Several browser APIs have the restriction that they only work with a user-gesture (e.g. a user input event like “click” or “touchend”). For example off the top of my head:
- window.open usually requires a user gesture otherwise the popup is blocked
- HTMLMediaElement.play requires a user gesture on mobile if it has an audio track
- in Safari, AudioContext remains blocked until a user gesture
- copying to the clipboard can only be done in a user gesture
There are probably a couple others I forgot.
This imposes a pretty tight restriction that you must use the given API synchronously with the event handler, or it is not allowed. This meshes badly with the fact modern web APIs are increasingly async-only. For example you cannot read a blob synchronously; you must use the asynchronous FileReader
API. This is generally a good idea for performance, but becomes quite a problem if you need to do something async before making one of the restricted API calls.
For example the following use cases cannot use the restricted APIs, even though they began with user gestures:
- user clicks a button, app processes some data asynchronously, then opens a popup window to display the result: popup window blocked
- user clicks a button, app makes a network request, upon success/failure plays a sound: playback blocked
- user presses Ctrl+C, app prepares some data to copy asynchronously, then copies to clipboard: copy blocked
In every case the call could have succeeded if it did it immediately, e.g. it could play a sound upon pressing a button that makes a network request, but not upon the request completing, even if it is mere milliseconds later. In some cases it is almost impossible to resolve, e.g. if a blob needs to be converted to text before copying to clipboard, it is impossible to copy it to the clipboard.
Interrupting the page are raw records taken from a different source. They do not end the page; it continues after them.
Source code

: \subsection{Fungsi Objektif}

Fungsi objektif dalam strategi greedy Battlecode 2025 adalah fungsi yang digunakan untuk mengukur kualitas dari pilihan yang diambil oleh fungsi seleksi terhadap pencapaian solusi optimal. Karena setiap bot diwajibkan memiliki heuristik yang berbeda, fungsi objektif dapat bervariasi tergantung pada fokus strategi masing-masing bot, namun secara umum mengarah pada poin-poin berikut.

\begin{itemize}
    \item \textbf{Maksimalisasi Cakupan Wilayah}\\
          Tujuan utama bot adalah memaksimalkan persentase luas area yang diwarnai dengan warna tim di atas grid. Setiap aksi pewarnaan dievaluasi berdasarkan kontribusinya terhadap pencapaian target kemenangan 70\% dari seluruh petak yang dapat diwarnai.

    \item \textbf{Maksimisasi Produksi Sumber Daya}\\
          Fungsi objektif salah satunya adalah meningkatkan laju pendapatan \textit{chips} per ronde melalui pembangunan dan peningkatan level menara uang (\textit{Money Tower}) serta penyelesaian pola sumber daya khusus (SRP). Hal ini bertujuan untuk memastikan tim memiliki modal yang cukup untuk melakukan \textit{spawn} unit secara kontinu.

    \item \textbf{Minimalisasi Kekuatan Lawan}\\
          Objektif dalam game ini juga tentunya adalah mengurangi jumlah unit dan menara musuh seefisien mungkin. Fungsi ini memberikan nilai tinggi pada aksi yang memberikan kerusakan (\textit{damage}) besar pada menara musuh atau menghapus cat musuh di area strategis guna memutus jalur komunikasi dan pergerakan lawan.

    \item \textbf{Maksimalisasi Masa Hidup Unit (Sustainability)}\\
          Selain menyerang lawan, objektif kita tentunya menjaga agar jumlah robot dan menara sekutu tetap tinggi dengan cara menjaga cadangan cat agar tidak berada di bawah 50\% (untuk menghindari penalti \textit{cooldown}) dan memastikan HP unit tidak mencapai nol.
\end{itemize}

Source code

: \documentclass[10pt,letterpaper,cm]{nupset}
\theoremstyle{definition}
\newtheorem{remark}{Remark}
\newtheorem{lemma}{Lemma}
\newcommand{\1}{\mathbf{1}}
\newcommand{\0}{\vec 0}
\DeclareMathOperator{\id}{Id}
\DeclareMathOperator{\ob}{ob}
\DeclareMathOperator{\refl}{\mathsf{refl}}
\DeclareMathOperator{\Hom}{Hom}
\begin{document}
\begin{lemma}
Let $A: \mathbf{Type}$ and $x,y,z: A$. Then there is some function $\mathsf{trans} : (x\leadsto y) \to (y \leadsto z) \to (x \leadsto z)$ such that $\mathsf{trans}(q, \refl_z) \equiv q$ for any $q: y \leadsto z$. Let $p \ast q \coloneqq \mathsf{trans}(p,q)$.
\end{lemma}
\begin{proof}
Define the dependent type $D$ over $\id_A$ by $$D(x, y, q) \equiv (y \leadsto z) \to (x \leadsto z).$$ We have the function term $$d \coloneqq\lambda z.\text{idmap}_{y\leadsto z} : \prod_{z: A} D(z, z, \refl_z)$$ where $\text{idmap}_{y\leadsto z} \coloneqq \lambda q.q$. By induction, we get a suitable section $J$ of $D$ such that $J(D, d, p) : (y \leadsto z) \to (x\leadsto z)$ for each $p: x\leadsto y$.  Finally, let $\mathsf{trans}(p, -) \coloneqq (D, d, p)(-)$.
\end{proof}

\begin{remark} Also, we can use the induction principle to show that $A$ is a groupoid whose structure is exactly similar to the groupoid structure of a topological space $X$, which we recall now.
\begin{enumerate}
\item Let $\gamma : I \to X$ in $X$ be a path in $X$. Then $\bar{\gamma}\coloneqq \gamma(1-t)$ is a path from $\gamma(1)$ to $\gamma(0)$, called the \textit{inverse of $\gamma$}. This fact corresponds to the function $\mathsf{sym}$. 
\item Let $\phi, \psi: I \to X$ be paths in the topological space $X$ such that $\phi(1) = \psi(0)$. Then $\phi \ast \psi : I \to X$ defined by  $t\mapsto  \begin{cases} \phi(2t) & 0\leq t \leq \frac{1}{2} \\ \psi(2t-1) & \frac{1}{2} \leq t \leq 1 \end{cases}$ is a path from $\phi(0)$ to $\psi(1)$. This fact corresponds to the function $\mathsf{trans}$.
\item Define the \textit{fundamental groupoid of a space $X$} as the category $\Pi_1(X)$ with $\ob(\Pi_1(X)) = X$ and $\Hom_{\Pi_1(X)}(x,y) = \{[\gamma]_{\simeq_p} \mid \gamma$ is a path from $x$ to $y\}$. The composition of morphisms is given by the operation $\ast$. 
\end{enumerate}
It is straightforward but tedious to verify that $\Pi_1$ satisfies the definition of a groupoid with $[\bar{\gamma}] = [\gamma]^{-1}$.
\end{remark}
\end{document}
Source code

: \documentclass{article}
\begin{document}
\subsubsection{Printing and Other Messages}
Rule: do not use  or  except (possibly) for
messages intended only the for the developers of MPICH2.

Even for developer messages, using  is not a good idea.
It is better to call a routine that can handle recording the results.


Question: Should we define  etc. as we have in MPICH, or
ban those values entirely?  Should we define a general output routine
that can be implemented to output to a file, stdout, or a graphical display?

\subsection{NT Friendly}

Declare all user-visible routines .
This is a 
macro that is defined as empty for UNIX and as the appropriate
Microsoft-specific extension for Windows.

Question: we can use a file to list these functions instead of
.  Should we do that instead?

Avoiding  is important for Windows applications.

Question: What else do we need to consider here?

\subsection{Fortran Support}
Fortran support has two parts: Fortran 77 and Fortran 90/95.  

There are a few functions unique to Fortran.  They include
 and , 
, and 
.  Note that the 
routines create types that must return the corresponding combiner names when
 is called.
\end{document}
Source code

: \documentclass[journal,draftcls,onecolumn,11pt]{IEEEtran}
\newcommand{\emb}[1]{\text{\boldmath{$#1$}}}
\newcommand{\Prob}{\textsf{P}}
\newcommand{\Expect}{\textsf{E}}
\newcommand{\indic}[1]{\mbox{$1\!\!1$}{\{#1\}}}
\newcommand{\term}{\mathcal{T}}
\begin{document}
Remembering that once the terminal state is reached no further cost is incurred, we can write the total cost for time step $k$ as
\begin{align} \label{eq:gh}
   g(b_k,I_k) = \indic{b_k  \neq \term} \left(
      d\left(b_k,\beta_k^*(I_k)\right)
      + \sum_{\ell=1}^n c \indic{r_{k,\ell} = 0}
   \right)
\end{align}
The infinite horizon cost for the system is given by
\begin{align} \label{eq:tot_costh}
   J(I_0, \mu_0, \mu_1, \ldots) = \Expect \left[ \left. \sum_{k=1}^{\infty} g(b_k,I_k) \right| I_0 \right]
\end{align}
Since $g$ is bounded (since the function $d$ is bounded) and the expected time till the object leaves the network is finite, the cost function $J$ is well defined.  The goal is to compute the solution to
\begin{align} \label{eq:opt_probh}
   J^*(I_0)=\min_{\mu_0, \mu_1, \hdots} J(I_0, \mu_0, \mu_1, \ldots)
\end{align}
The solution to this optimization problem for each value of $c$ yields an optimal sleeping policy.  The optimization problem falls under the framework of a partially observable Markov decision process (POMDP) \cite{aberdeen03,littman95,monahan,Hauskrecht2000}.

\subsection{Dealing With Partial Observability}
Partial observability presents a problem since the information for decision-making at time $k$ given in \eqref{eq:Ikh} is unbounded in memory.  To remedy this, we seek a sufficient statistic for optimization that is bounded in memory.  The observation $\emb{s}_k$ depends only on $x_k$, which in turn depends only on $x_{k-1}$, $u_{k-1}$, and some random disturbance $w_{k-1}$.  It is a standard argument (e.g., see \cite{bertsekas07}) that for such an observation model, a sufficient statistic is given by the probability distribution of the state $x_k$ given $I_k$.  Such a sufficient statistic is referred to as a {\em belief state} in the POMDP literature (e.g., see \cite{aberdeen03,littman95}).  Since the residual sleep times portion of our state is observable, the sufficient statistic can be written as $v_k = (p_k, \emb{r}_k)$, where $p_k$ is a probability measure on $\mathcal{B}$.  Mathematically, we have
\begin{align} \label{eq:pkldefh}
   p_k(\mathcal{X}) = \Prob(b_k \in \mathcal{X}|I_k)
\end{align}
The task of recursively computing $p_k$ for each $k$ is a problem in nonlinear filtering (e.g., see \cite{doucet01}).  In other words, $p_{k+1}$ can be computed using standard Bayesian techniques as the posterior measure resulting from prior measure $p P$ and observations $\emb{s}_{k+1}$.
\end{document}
IMO this is unnecessarily restrictive and there is no reason to block such API calls if they come shorty after a user gesture. I can think of two ways to resolve this:
- browsers relax restrictions, perhaps based on a timer, e.g. API calls are allowed up to 5 seconds after a user gesture. However this kind of hard limit will still cause the same problem for anything which takes longer.
- add a new API.
For the new API, user gesture events could perhaps provide a token that can be used to use restricted APIs later on. E.g.:
mybutton.addEventListener("click", e =>
{
// get a token that proves we were in a user gesture
let token = e.postpone();
doSomethingAsync().then(sound =>
{
// outside user gesture, but using token allows
// restricted APIs until returning to event loop
token.use();
sound.play();
});
});
This works like this:
- user-gesture events like “click” provide a
postpone()
method which returns a token. This token can be used to prove that we did previously have a real user gesture. (Obviously synthetic events will not provide this, or will not return a valid token.) - the token can conveniently be preserved until later via closures.
- when some work completes, the token can then be used to unblock restricted APIs via its
use()
method. Tokens can only be used once. This effect only lasts until execution returns from JS. (Is that called a “tick”? Basically the effect is temporary and is only intended to allow immediately subsequent calls to work.) - immediately after
use()
, restricted APIs like playing audio are allowed to work. They are blocked again as soon as execution returns to the browser. The browser may also impose restrictions onuse()
, e.g. it must be used within 30 seconds.
This approach doesn’t require changing lots of APIs, and allows web apps to circumvent some of the more annoying restrictions for legitimate use cases.
I don’t think this helps anyone who wants to abuse these APIs. For example if a page wants to open a popup window, or annoy a user with a loud sound, it will simply do it in the original user gesture. As far as I can think of, blocking these APIs shortly after the user gesture only impedes legitimate web apps.
Sometimes there are crazy workarounds to these restrictions, e.g. open a popup window and leave it empty until the async data is processed, then update the window; or play an audio sound immediately that begins with silence, then seek to the sound start point when you want to play back the sound. This shows that in theory this API does not actually make much possible that was not possible before. However it does make it a lot more convenient to use certain web APIs for legitimate purposes.